Ma non Vilhelm Bjerknes, dotato com’era di una fede incrollabile nella capacità
della scienza di spiegare tutti i misteri del mondo fisico con precisione matematica.
Si trattava solo di trovare la formula adatta.
Bjerknes aveva ereditato questa fede nella scienza dal padre, professore di matematica
all’Università di Christiana (l’odierna Oslo) e pioniere nello studio della dinamica
dei fluidi. L’amore del giovane per la scienza era stato alimentato durante gli
studi universitari in Norvegia e poi in Francia e in Germania da Jules-Henri
Poincaré, il famoso matematico, e da Heinrich Hertz, il mago dell’elettro-
magnetismo. Vedendo questi scienziati applicare con successo le leggi della
fisica ad un’ampia gamma di problemi, Bjerknes si persuase che nell’universo
non ci fosse nulla di così complesso da resistere ad una spiegazione scientifica.
Bjerknes scelse un approccio metodico: il suo primo obiettivo consisteva nel
definire lo stato dell’atmosfera in un dato momento, per poi calcolare in base
alle leggi della termodinamica e dell’idrodinamica ‘lo stato futuro dell’atmosfera’.
Non era interessato tanto alle previsioni meteorologiche in se stesse – sapeva
che il tempo cambiava molto prima di terminare tutti i calcoli necessari – quanto
alla completa comprensione dei principi fisici implicati.

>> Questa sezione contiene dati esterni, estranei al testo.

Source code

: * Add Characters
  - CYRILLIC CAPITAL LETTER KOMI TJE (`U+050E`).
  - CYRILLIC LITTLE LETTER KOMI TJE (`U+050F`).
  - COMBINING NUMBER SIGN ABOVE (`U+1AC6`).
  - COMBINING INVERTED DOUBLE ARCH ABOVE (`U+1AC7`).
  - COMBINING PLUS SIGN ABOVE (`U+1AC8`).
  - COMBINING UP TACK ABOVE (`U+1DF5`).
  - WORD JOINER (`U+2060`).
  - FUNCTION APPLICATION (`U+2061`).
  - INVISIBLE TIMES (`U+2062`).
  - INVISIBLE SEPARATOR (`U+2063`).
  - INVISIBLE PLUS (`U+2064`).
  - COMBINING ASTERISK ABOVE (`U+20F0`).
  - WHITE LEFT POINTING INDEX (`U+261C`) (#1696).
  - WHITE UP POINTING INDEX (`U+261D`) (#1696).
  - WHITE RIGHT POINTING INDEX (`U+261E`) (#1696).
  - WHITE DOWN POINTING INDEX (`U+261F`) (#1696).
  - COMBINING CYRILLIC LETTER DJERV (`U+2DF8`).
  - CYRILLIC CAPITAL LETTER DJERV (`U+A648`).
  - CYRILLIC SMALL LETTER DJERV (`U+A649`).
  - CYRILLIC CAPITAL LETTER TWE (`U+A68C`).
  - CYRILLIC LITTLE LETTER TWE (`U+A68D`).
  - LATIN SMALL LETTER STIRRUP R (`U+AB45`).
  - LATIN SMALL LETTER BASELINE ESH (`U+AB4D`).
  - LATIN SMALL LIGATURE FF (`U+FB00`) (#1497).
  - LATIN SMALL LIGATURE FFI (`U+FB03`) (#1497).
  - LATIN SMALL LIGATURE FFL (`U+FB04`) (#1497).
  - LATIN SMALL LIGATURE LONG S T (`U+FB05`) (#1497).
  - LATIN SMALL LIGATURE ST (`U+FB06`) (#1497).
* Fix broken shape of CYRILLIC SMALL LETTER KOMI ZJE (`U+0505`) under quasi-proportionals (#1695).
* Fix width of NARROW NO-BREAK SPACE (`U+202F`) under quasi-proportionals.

Bjerknes non riuscì mai a raggiungere il suo obiettivo, che sarebbe anzi rimasto
irrangiugibile per altri 75 anni. Fece però compiere dei passi da gigante all’
applicazione della meteorologia su scala mondiale.
Dopo anni di studio, con un improvviso slancio creativo, Bjerknes e un pugno
di assistenti, penetrarono, come nessun altro prima, nei misteri delle tormente,
delle bufere e dei temporali che devastavano le popolose aree industriali delle
medie latitudini. In soli cinque anni la scuola di teoria meteorologica di
Bergen, la città norvegese sede del suo quartier generale, definì con chiarezza
senza precedenti la struttura, la formazione e il comportamento delle
masse d’aria, oltre a ciò che Bjerknes e i suoi collaboratori chiamavano cicloni
frontali.
Il loro lavoro doveva avere profonde conseguenze su tutti gli aspetti della
vita influenzati dal tempo, costituendo l’inizio della moderna meteorologia.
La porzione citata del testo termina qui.